报告题目: Diffusion limit of the compressible Euler-P1 approximation model arising from radiation hydrodynamics
报 告 人: 琚强昌 研究员
工作单位: 北京应用物理与计算数学研究所
报告时间: 2022-11-14(周一) 14:30-17:30
腾讯会议ID: 794 364 7383
报告摘要:
We first show the nonequilibrium-diffusion limit of the compressible Euler-P1 approximation model arising in radiation hydrodynamics as the Mach number tends to zero when the initial data is well-prepared. In particular, the effect of the large temperature variation upon the limit is taken into account. The model leads to a singular problem which fails to fall into the category of the classical theory of singular limits for quasilinear hyperbolic equations. By introducing an appropriate normed space of solutions and exploiting the structure of the system, we establish the uniform local existence of smooth solutions and the convergence of the model to the incompressible nonhomogeneous Euler system coupled with a diffusion equation.
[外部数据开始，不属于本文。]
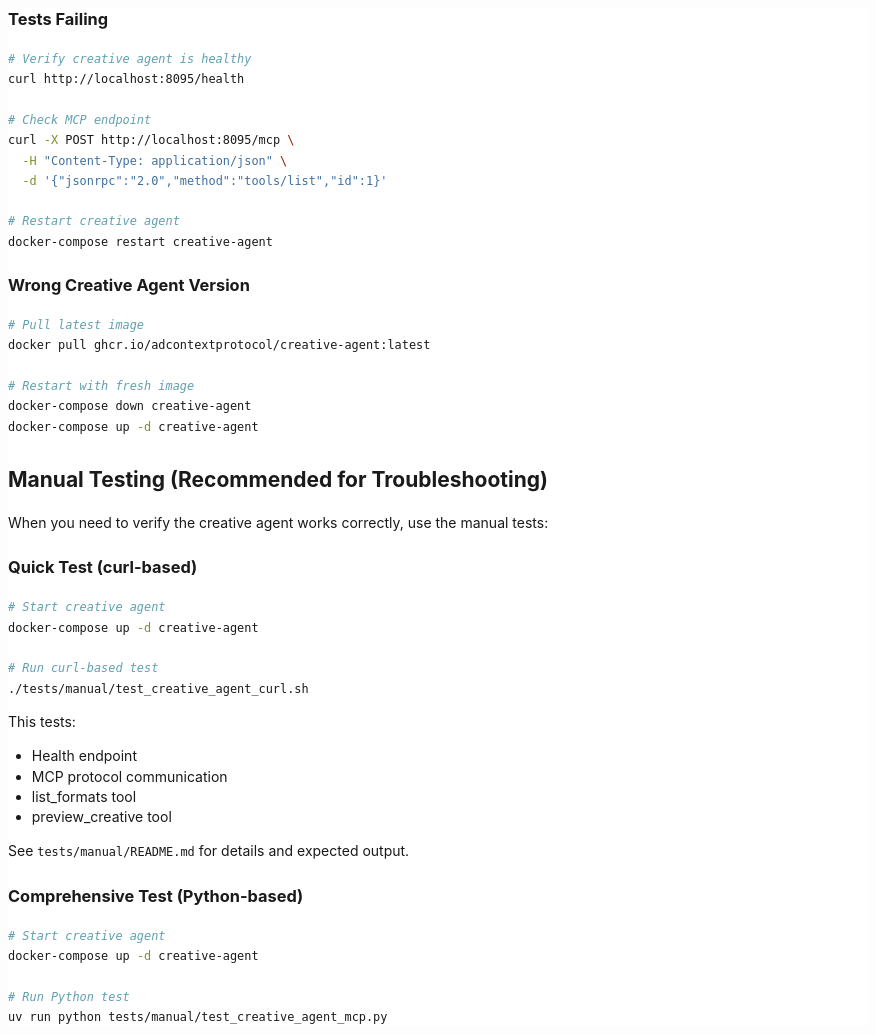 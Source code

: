 ### Tests Failing

```bash
# Verify creative agent is healthy
curl http://localhost:8095/health

# Check MCP endpoint
curl -X POST http://localhost:8095/mcp \
  -H "Content-Type: application/json" \
  -d '{"jsonrpc":"2.0","method":"tools/list","id":1}'

# Restart creative agent
docker-compose restart creative-agent
```

### Wrong Creative Agent Version

```bash
# Pull latest image
docker pull ghcr.io/adcontextprotocol/creative-agent:latest

# Restart with fresh image
docker-compose down creative-agent
docker-compose up -d creative-agent
```

## Manual Testing (Recommended for Troubleshooting)

When you need to verify the creative agent works correctly, use the manual tests:

### Quick Test (curl-based)
```bash
# Start creative agent
docker-compose up -d creative-agent

# Run curl-based test
./tests/manual/test_creative_agent_curl.sh
```

This tests:
- Health endpoint
- MCP protocol communication
- list_formats tool
- preview_creative tool

See `tests/manual/README.md` for details and expected output.

### Comprehensive Test (Python-based)
```bash
# Start creative agent
docker-compose up -d creative-agent

# Run Python test
uv run python tests/manual/test_creative_agent_mcp.py
```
Moreover, we also prove the nonequilibrium-diffusion limit of the compressible Euler-P1 approximation model when the Mach number is fixed.
报告人简介:
琚强昌,北京应用物理与计算数学研究所研究员,博士生导师。河南师范大学获学士和硕士学位,2003年获中科院数学所博士学位,师从肖玲研究员。2003-2005年在德国和意大利从事博士后研究。研究域为:可压缩流体力学方程的数学理论。部分研究工作发表在Advances in Mathematics., Archive for Rational Mechanics and Analysis和Communications in Mathematical Physics等国际权威学术期刊上,目前主持国家自然科学基金面上项目和重点项目。